What the task requires.
Look for "scale" in every line of the listing. Copy the lines that have it.

(Input for this task)

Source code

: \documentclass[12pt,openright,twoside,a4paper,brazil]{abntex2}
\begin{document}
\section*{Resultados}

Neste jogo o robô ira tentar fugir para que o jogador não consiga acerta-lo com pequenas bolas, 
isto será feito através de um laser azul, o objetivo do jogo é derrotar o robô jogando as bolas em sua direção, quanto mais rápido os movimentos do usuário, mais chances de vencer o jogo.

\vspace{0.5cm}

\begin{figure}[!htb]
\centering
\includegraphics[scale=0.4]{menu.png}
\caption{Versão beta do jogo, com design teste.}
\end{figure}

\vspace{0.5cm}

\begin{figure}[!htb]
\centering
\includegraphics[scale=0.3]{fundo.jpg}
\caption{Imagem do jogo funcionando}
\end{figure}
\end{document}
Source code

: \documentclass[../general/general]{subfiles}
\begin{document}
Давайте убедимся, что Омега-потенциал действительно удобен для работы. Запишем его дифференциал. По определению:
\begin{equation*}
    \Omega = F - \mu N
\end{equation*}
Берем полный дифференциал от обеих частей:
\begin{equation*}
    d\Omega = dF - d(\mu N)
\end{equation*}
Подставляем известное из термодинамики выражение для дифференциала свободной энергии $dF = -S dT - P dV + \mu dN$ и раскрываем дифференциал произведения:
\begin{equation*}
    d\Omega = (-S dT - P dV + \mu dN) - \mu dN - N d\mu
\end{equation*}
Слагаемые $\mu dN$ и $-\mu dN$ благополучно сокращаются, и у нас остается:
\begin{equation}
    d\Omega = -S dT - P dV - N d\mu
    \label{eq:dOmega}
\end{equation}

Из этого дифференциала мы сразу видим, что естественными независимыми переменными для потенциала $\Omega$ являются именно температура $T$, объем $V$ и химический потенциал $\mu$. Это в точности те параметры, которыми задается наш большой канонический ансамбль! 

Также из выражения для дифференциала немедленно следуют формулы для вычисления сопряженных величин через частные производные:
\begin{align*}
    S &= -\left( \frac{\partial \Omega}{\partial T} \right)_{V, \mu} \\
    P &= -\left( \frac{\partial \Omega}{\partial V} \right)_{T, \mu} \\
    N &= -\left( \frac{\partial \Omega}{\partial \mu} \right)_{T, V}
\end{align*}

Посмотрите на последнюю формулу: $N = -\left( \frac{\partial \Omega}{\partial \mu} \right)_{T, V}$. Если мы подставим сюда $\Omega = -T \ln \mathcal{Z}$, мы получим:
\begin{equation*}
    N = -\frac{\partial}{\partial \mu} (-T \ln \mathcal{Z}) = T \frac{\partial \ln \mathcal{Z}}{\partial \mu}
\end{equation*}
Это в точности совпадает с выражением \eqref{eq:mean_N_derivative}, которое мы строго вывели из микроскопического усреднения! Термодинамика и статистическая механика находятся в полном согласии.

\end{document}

(End Input for this task)

Final answer.
\includegraphics[scale=0.4]{menu.png}
\includegraphics[scale=0.3]{fundo.jpg}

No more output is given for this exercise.